Sonó un fuerte golpe, y entró Maureen Summerhayes en el cuarto. El viento le arremolinaba el cabello.
—No se me ocurre qué puede haberle sucedido a Johnnie —dijo—. Solo salió para llevar esos pedidos especiales a la estafeta de Correos. Debía de haber estado de vuelta hace horas. Quiero que me arregle la puerta del gallinero.
"Un caballero de verdad —se dijo Poirot— se ofrecería a arreglar la puerta del gallinero." Poirot no hizo tal cosa, sin embargo. Quería seguir pensando en los dos asesinatos y en el carácter de mistress Upward.
—Y no encuentro ese impreso del Ministerio de Agricultura —prosiguió Maureen—. He mirado por todas partes.
—Las espinacas están en el sofá —observó Poirot, tratando de ayudarla.
A Maureen no le preocupaban las espinacas.
—Mandaron ese impreso la semana pasada —musitó—, y debo haberlo puesto en alguna parte... quizá fuera cuando zurcía ese jersey de Johnnie.
Se acercó al buró y empezó a abrir cajones. Vació la mayor parte de su contenido en el suelo, sin miramientos. A Poirot le resultaba un verdadero tormento observarla.

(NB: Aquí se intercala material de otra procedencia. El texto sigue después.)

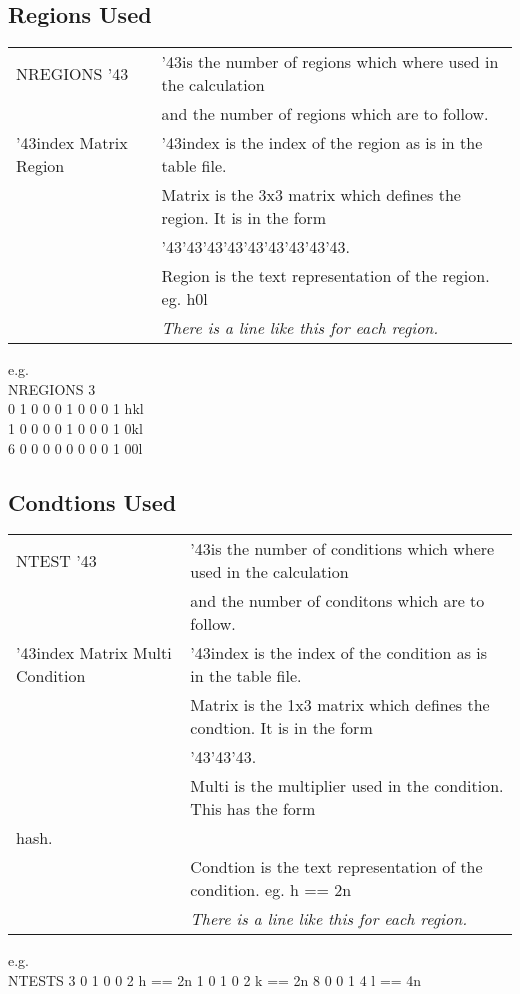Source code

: \documentclass[11pt]{article}
\newcommand{\hash}{\char '43} %
\begin{document}
\subsection{Regions Used}
\begin{table}[h]
\begin{tabular}{|l|l|}\hline
NREGIONS \hash & \hash is the number of regions which where used in the calculation\\
		&	and the number of regions which are to follow.\\
\hline
\hash index Matrix Region & \hash index is the index of the region as is in the table file.\\
					& Matrix is the 3x3 matrix which defines the region. It is in the form\\
					& \hash  \hash  \hash  \hash  \hash  \hash  \hash  \hash  \hash.\\
					& Region is the text representation of the region. eg. h0l\\
					& \emph{There is a line like this for each region.}\\
\hline
\end{tabular}
\end{table}
e.g.\\
NREGIONS 3\\
0 1 0 0 0 1 0 0 0 1 hkl\\
1 0 0 0 0 1 0 0 0 1 0kl\\
6 0 0 0 0 0 0 0 0 1 00l
\subsection{Condtions Used}
\begin{table}[h]
\begin{tabular}{|l|l|}\hline
NTEST \hash & \hash is the number of conditions which where used in the calculation\\
		&	and the number of conditons which are to follow.\\
\hline
\hash index Matrix Multi Condition & \hash index is the index of the condition as is in the table file.\\
					& Matrix is the 1x3 matrix which defines the condtion. It is in the form\\
					& \hash  \hash  \hash.\\
					& Multi is the multiplier used in the condition. This has the form \\hash.\\
					& Condtion is the text representation of the condition. eg. h == 2n\\
					& \emph{There is a line like this for each region.}\\
\hline
\end{tabular}
\end{table}
e.g.\\
NTESTS 3
0 1 0 0 2 h == 2n
1 0 1 0 2 k == 2n
8 0 0 1 4 l == 4n
\end{document}
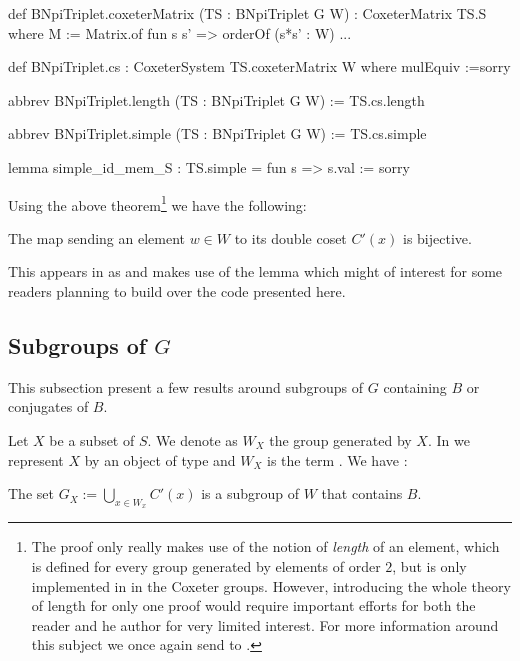 \begin{leancode}
def BNpiTriplet.coxeterMatrix  (TS : BNpiTriplet G W) : CoxeterMatrix TS.S where
  M := Matrix.of fun s s' => orderOf (s*s' : W)
  ...

def  BNpiTriplet.cs : CoxeterSystem TS.coxeterMatrix W where
  mulEquiv :=sorry

abbrev BNpiTriplet.length (TS : BNpiTriplet G W) := TS.cs.length

abbrev BNpiTriplet.simple (TS : BNpiTriplet G W) := TS.cs.simple

lemma simple_id_mem_S : TS.simple = fun s => s.val := sorry
\end{leancode}

Using the above theorem\footnote{The proof only really makes use of the notion of \emph{length} of an element, which is defined for every group generated by elements of order $2$, but is only implemented in \Lean in the Coxeter groups. However, introducing the whole theory of length for only one proof would require  important efforts for both the reader and he author for very limited interest. For more information around this subject we once again send to \cite{bourbaki_groupes_2007}.} we have the following: 

\begin{lemme}
    The map sending an element $w \in W$ to its double coset $C'\left( x \right)$ is bijective.
\end{lemme}

This appears in \Lean as  and makes use of the lemma  which might of interest for some readers planning to build over the code presented here.

\subsection{Subgroups of $G$}

This subsection present a few results around subgroups of $G$ containing $B$ or conjugates of $B$.

Let $X$ be a subset of $S$. We denote as $W_X$ the group generated by $X$. In \Lean  we represent $X$ by an object  of type  and $W_X$ is the term . We have :
\begin{theoreme} 
    The set $G_X := \bigcup_{x \in W_x} C'\left( x \right)$ is a subgroup of $W$ that contains $B$.
\end{theoreme}

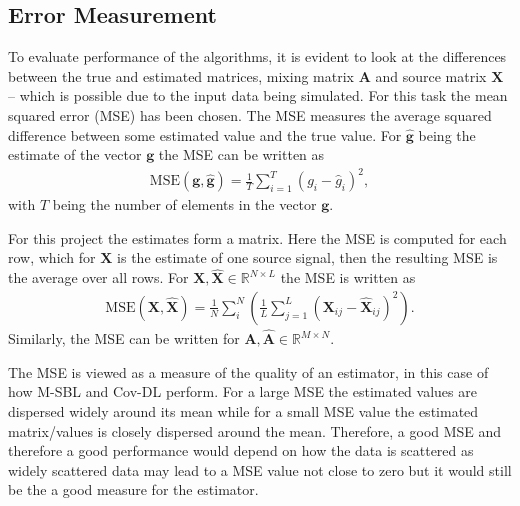 \subsection{Error Measurement}\label{sec:mse}  
To evaluate performance of the algorithms, it is evident to look at the differences between the true and estimated matrices, mixing matrix $\mathbf{A}$ and source matrix $\mathbf{X}$ -- which is possible due to the input data being simulated. 
For this task the mean squared error (MSE) has been chosen. 
The MSE measures the average squared difference between some estimated value and the true value. 
For $\hat{\textbf{g}}$ being the estimate of the vector $\textbf{g}$ the MSE can be written as 
\begin{align*}
\text{MSE}(\textbf{g},\hat{\textbf{g}}) = \frac{1}{T} \sum_{i=1}^T (g_i - \hat{g}_i)^2, 
\end{align*}
with $T$ being the number of elements in the vector $\textbf{g}$. 

For this project the estimates form a matrix. Here the MSE is computed for each row, which for $\mathbf{X}$ is the estimate of one source signal, then the resulting MSE is the average over all rows. 
For $\mathbf{X}, \hat{\mathbf{X}} \in \mathbb{R}^{N \times L}$ the MSE is written as 
\begin{align*}
\text{MSE}(\mathbf{X},\hat{\mathbf{X}}) = \frac{1}{N} \sum_{i}^{N} \left( \frac{1}{L} \sum_{j=1}^L (\mathbf{X}_{ij} - \hat{\mathbf{X}}_{ij})^2\right).  
\end{align*}
Similarly, the MSE can be written for $\mathbf{A},\hat{\mathbf{A}} \in \mathbb{R}^{M \times N}$.  

The MSE is viewed as a measure of the quality of an estimator, in this case of how M-SBL and Cov-DL perform. 
For a large MSE the estimated values are dispersed widely around its mean while for a small MSE value the estimated matrix/values is closely dispersed around the mean. 
Therefore, a good MSE and therefore a good performance would depend on how the data is scattered as widely scattered data may lead to a MSE value not close to zero but it would still be the a good measure for the estimator.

De pronto lanzó un grito de triunfo:
—¡Aquí está!
Encantada, salió corriendo de la estancia.
Hércules Poirot exhaló un suspiro y volvió a entregarse a sus meditaciones.
Arreglar con orden y precisión...
Frunció el entrecejo. El desordenado montón de objetos en el suelo junto al buró le distraía.

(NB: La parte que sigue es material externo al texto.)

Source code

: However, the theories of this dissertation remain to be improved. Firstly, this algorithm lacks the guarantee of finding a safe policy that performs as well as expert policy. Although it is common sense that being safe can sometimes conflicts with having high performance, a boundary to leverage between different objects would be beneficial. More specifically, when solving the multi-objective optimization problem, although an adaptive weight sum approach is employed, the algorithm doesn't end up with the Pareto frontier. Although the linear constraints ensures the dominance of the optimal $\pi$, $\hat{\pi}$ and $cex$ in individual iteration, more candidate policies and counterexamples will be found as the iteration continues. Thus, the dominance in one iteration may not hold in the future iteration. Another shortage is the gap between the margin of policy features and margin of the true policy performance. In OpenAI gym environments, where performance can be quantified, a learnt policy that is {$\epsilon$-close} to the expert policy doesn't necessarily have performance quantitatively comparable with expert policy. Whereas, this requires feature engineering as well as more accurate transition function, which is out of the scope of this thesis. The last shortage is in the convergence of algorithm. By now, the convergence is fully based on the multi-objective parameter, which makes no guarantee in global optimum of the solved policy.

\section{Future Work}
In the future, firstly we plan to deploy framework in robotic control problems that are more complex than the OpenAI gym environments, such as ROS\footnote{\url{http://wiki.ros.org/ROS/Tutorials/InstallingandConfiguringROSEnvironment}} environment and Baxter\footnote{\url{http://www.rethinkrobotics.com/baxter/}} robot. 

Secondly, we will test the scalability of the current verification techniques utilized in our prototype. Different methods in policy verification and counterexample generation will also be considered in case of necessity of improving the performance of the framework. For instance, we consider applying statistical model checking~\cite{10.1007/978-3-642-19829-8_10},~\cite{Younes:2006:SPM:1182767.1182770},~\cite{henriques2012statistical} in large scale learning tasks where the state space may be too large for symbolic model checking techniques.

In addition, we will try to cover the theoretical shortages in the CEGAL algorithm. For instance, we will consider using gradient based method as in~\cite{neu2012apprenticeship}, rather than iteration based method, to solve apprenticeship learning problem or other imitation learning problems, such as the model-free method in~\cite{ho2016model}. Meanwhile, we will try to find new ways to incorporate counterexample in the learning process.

¡Qué manera de buscar las cosas!
Orden y método; eso era lo que hacía falta. Orden y método
Aún cuando se había vuelto de lado en su asiento, seguía viendo la confusión. Artículos de coser, un montón de calcetines, cartas, lana de hacer punto revistas, lacre, fotografías, un jersey...
¡Era insoportable!
Se puso de pie, cruzo hasta el buró y empezó a guardar nuevamente los objetos de los cajones.

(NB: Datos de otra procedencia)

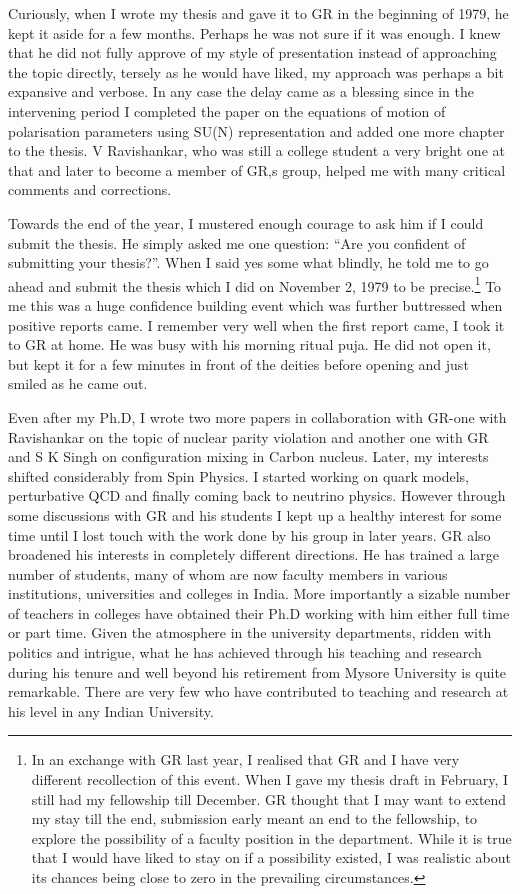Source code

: Curiously, when I wrote my thesis and gave it to GR in the beginning of 1979, he kept it aside for a few months. Perhaps he was not sure if it was enough. I knew that he did not fully approve of my style of presentation instead of approaching the topic directly, tersely as he would have liked, my approach was perhaps a bit expansive and verbose. In any case the delay came as a blessing since in the intervening period I completed the paper on the equations of motion of polarisation parameters using SU(N) representation and added one more chapter to the thesis. V Ravishankar, who was still a college student a very bright one at that and later to become a member of GR,s group, helped me with many critical comments and corrections.

Towards the end of the year, I mustered enough courage to ask him if I could submit the thesis. He simply asked me one question: “Are you confident of submitting your thesis?”. When I said yes some what blindly, he told me to go ahead and submit the thesis which I did on November 2, 1979 to be precise.\footnote{In an exchange with GR last year, I realised that GR and I have very different recollection of this event. When I gave my thesis draft in February, I still had my fellowship till December. GR thought that I may want to extend my stay till the end, submission early meant an end to the fellowship, to explore the possibility of a faculty position in the department. While it is true that I would have liked to stay on if a possibility existed, I was realistic about its chances being close to zero in the prevailing circumstances.} To me this was a huge confidence building event which was further buttressed when positive reports came. I remember very well when the first report came, I took it to GR at home. He was busy with his morning ritual puja. He did not open it, but kept it for a few minutes in front of the deities before opening and just smiled as he came out. 

Even after my Ph.D, I wrote two more papers in collaboration with GR-one with Ravishankar on the topic of nuclear parity violation and another one with GR and S K Singh on configuration mixing in Carbon nucleus. Later, my interests shifted considerably from Spin Physics. I started working on quark models, perturbative QCD and finally coming back to neutrino physics. However through some discussions with GR and his students I kept up a healthy interest for some time until I lost touch with the work done by his group in later years. GR also broadened his interests in completely different directions. He has trained a large number of students, many of whom are now faculty members in various institutions, universities and colleges in India. More importantly a sizable number of teachers in colleges have obtained their Ph.D working with him either full time or part time. Given the atmosphere in the university departments, ridden with politics and intrigue, what he has achieved through his teaching and research during his tenure and well beyond his retirement from Mysore University is quite remarkable. There are very few who have contributed to teaching and research at his level in any Indian University.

El jersey, los calcetines, la lana de hacer punto...
Luego, en el cajón siguiente, el lacre, las fotografías, las cartas...
Sonó el timbre del teléfono.
La estridencia le hizo dar un respingo.
Cruzó hacia el teléfono y descolgó el auricular.
—¡Diga! ¡Diga!
Le contestó la voz del superintendente Spence:
—¡Ah, es usted, monsieur Poirot! Por usted iba a preguntar.
La voz de Spence había cambiado hasta el punto de resultar difícil de reconocer. Estaba evidentemente preocupadísimo.
—¡Mira que llenarme la cabeza de tonterías acerca de un error en los retratos! —murmuró con mezcla de reproche e indulgencia—. Tenemos una pista nueva. La muchacha de la estafeta de Broadhinny. El comandante Summerhayes acaba de traerla. Parece ser que estaba parada casi enfrente de la casa aquella noche y vio entrar a una mujer. Después de las ocho y media o antes de las nueve. Y no era Deirdre Henderson. Era una mujer de pelo rubio. Eso nos vuelve a conducir adonde habíamos estado. No cabe duda que ha sido una de las dos: Eve Carpenter o Shelagh Rendell. La cuestión ahora es esta: ¿cuál de ellas?